Aha! I catch myself being loose with these terms (and two or three
others). What is the difference between relation and association? Are they
equivalent? Synonymous?
These are connective devices, right? They indicate a tie that can be
expressed, though perhaps this is not always so for association. They do
not seem to me equal in this job they do of indicating ties. Relation, as in
relation-ship, is describable, identifiable, and perhaps even compulsory (cannot
opt out; the evidentiary ground is too firm). Association, as I think of
it, tends to be breezier and more speculative. Association meanders;
relation takes the shortest available route. Association nods in assent;
relation points its index finger. Association is spherical, maybe even
elliptical, curvy; relation linear by comparison. Association is possible
and sometimes roundabout; relation is direct and existent, meaning it plots a
different ontology. Relation is verifiable; association is a degree
removed, hazy and faint (not equally observable; therefore, refutable,
enigmatic). The two terms begin to have a pact something like connotation and
denotation.
Could all of this be flipped around? Reversed? Well, maybe (try it and
you will see whether anything happens). Yet association has become much more
theoretically important for me in the past year. With Latour’s Reassembling
it is the activation (and verbing) of the social that manifests in networks, and
so association gives off sparks, emits a different energy than it once did
(first in algebra, with the associative property). Every encounter with "social"

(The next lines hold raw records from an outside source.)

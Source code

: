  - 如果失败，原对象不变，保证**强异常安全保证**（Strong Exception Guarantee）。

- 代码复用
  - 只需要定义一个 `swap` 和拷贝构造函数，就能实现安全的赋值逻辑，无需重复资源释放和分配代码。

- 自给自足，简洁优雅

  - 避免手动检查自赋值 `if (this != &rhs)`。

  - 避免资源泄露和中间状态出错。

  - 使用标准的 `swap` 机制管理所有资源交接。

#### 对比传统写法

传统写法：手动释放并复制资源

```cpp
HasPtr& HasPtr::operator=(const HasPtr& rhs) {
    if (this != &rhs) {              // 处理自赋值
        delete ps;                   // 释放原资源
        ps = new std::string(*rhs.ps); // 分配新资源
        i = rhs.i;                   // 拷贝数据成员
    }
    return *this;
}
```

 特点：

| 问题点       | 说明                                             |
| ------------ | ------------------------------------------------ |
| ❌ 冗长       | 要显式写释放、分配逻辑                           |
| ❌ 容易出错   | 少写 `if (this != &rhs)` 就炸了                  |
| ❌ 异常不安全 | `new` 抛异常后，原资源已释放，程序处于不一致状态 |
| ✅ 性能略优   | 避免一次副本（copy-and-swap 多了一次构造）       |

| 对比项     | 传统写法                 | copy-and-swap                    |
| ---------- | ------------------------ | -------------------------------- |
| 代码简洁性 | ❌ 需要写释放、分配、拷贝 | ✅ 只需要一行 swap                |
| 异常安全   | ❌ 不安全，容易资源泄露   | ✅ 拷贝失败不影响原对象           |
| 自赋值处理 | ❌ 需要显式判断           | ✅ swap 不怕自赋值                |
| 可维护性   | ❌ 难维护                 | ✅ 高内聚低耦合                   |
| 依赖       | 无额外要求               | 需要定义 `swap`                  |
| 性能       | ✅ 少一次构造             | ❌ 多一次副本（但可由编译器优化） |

is interrupted with this: associative how? The "social turn" is, when
matched with network studies, an "associative turn," which, in effect, is an
expansive turn outward. What are "social networks" if we take association for
granted or treat it as a given?
This does not quite make the point I thought it might make when I first typed
"Relation and Association." The point: these two have diverged (I hedge,
hesitate; I am also asking). I should add that I have been thinking lately about
vocabulary, about "speaking the same language" in the sense that Raymond
Williams mentions it early in his introduction to Keywords:
"When we come to say ‘we just don’t speak the same language’ we mean
something more general: that we have different immediate values or different
kinds of valuation, or that we are aware, often intangibly, of different
formations and distributions of energy and interest" (11).